Data volumes are exponentially increasing and many organizations are starting to realize the complexity of their growing data movement and data management solutions. Data exists in various systems, and getting meaningful value out of it has become a major challenge for many companies. Also, most of the data is usually stored in relational systems like MySQL, PostgreSQL and Oracle, these being the mainstream databases primarily used for OLTP purposes. NoSQL systems like Cassandra, MongoDB and DynamoDB have also emerged with tunable consistency model in order to store some of these mission critical data. Customers then typically move these data to much bigger systems like Teradata and Hadoop (OLAP) that can store large amounts of data, so they can run analytics, reporting or complex queries against it. There is also a recent trend where some of these data are moved to the cloud, especially to Amazon RedShift or Snowflake and also to HDInsights or Azure Data Warehouse.

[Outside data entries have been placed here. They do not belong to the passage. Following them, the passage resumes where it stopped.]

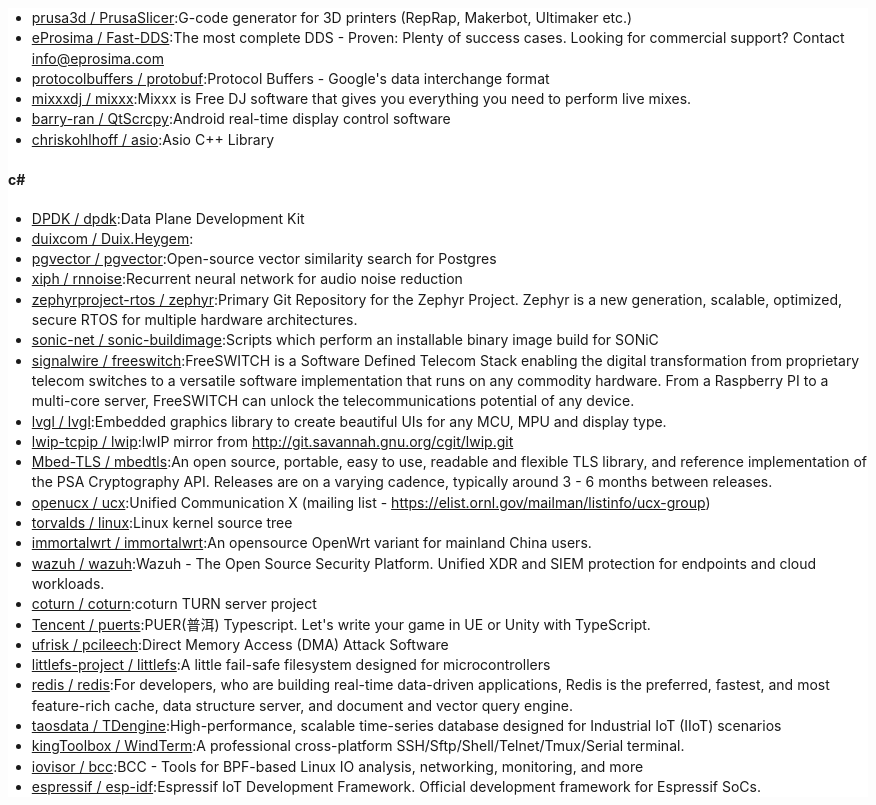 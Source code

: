 * [prusa3d / PrusaSlicer](https://github.com/prusa3d/PrusaSlicer):G-code generator for 3D printers (RepRap, Makerbot, Ultimaker etc.)
* [eProsima / Fast-DDS](https://github.com/eProsima/Fast-DDS):The most complete DDS - Proven: Plenty of success cases. Looking for commercial support? Contact info@eprosima.com
* [protocolbuffers / protobuf](https://github.com/protocolbuffers/protobuf):Protocol Buffers - Google's data interchange format
* [mixxxdj / mixxx](https://github.com/mixxxdj/mixxx):Mixxx is Free DJ software that gives you everything you need to perform live mixes.
* [barry-ran / QtScrcpy](https://github.com/barry-ran/QtScrcpy):Android real-time display control software
* [chriskohlhoff / asio](https://github.com/chriskohlhoff/asio):Asio C++ Library

#### c#
* [DPDK / dpdk](https://github.com/DPDK/dpdk):Data Plane Development Kit
* [duixcom / Duix.Heygem](https://github.com/duixcom/Duix.Heygem):
* [pgvector / pgvector](https://github.com/pgvector/pgvector):Open-source vector similarity search for Postgres
* [xiph / rnnoise](https://github.com/xiph/rnnoise):Recurrent neural network for audio noise reduction
* [zephyrproject-rtos / zephyr](https://github.com/zephyrproject-rtos/zephyr):Primary Git Repository for the Zephyr Project. Zephyr is a new generation, scalable, optimized, secure RTOS for multiple hardware architectures.
* [sonic-net / sonic-buildimage](https://github.com/sonic-net/sonic-buildimage):Scripts which perform an installable binary image build for SONiC
* [signalwire / freeswitch](https://github.com/signalwire/freeswitch):FreeSWITCH is a Software Defined Telecom Stack enabling the digital transformation from proprietary telecom switches to a versatile software implementation that runs on any commodity hardware. From a Raspberry PI to a multi-core server, FreeSWITCH can unlock the telecommunications potential of any device.
* [lvgl / lvgl](https://github.com/lvgl/lvgl):Embedded graphics library to create beautiful UIs for any MCU, MPU and display type.
* [lwip-tcpip / lwip](https://github.com/lwip-tcpip/lwip):lwIP mirror from http://git.savannah.gnu.org/cgit/lwip.git
* [Mbed-TLS / mbedtls](https://github.com/Mbed-TLS/mbedtls):An open source, portable, easy to use, readable and flexible TLS library, and reference implementation of the PSA Cryptography API. Releases are on a varying cadence, typically around 3 - 6 months between releases.
* [openucx / ucx](https://github.com/openucx/ucx):Unified Communication X (mailing list - https://elist.ornl.gov/mailman/listinfo/ucx-group)
* [torvalds / linux](https://github.com/torvalds/linux):Linux kernel source tree
* [immortalwrt / immortalwrt](https://github.com/immortalwrt/immortalwrt):An opensource OpenWrt variant for mainland China users.
* [wazuh / wazuh](https://github.com/wazuh/wazuh):Wazuh - The Open Source Security Platform. Unified XDR and SIEM protection for endpoints and cloud workloads.
* [coturn / coturn](https://github.com/coturn/coturn):coturn TURN server project
* [Tencent / puerts](https://github.com/Tencent/puerts):PUER(普洱) Typescript. Let's write your game in UE or Unity with TypeScript.
* [ufrisk / pcileech](https://github.com/ufrisk/pcileech):Direct Memory Access (DMA) Attack Software
* [littlefs-project / littlefs](https://github.com/littlefs-project/littlefs):A little fail-safe filesystem designed for microcontrollers
* [redis / redis](https://github.com/redis/redis):For developers, who are building real-time data-driven applications, Redis is the preferred, fastest, and most feature-rich cache, data structure server, and document and vector query engine.
* [taosdata / TDengine](https://github.com/taosdata/TDengine):High-performance, scalable time-series database designed for Industrial IoT (IIoT) scenarios
* [kingToolbox / WindTerm](https://github.com/kingToolbox/WindTerm):A professional cross-platform SSH/Sftp/Shell/Telnet/Tmux/Serial terminal.
* [iovisor / bcc](https://github.com/iovisor/bcc):BCC - Tools for BPF-based Linux IO analysis, networking, monitoring, and more
* [espressif / esp-idf](https://github.com/espressif/esp-idf):Espressif IoT Development Framework. Official development framework for Espressif SoCs.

If we talk about previous and current data flow trends across various systems, here is how it looks:
As an example: Think about a major food or a retail industry. The traditional way to analyze buying patterns/trends was to store data in flat files or operational databases, and later move these to a cloud based data warehouse system like Teradata (previous trend). This process was more of a batch oriented operation with no real time insights. For example, customers receiving coupons when they shop from these industries was purely based on historical search and recommendations. Some of these coupons may be relevant for many purchasers but most of the time they were not.
Fast forward to the current trends, and data is exploding globally. Therefore, the number of systems (sensors, etc.) to capture it is also increasing so scalable NoSQL systems have emerged to store these varied data sets. These types of ever increasing data sets have to be moved to low cost and scalable systems for analytics. This is where big data evolved and users started moving data to Hadoop instead of Teradata, mainly due to cost reasons. All these are then typically integrated with BI tools like Tableau for data visualization. With this setup, the food and retail industry is able to quickly send data to different systems & analyze on the fly with a quick feedback loop. This leads to an efficient customer-centric approach and printing coupons based on a combination of what they have bought recently/earlier.
If we talk about future trends in the data flow across various systems, here is how it can be foreseen:
As seen in the above diagram, cloud is here to stay and is becoming more prominent than ever before. Customers are slowly moving data to the cloud, so they can reduce infrastructure maintenance, cost and other complexities in-house. Some of the future data trends include:
- Moving data from operational and NoSQL systems to Redshift or Snowflake
- Moving data from Teradata to Hadoop on cloud like HDInsights or Azure Data Warehouse
- Moving data from sensors/event feeds to Azure Data Lake or Amazon S3. Later, Amazon Glacier could be used to store cold/infrequently used data.
All in all, data movement has become critical across these systems to derive core business value. This requires additional ETL development effort if done manually. But Snaplogic makes it real easy for users to move data to different systems – both for applications and databases/data warehouses (on-premises or cloud) by building pipelines via pre-built connectors called Snaps – without any coding effort. With just a simple drag and drop mechanism provided by Snaplogic scalable platform, customers can easily build pipelines with relevant Snaps, and move data from various systems so they can quickly derive business value out of it. These Snaps also perform data transformation, cleanup or wrangling so the downstream systems can get the desired data that can aid business outcomes.
A few SnapLogic pipelines for the current and future trends are shown below:
In summary, cloud will become mainstream as more and more enterprises are moving data to it, due to various benefits and flexibilities mentioned here. And SnapLogic’s cloud platform is at the forefront to helping this happen.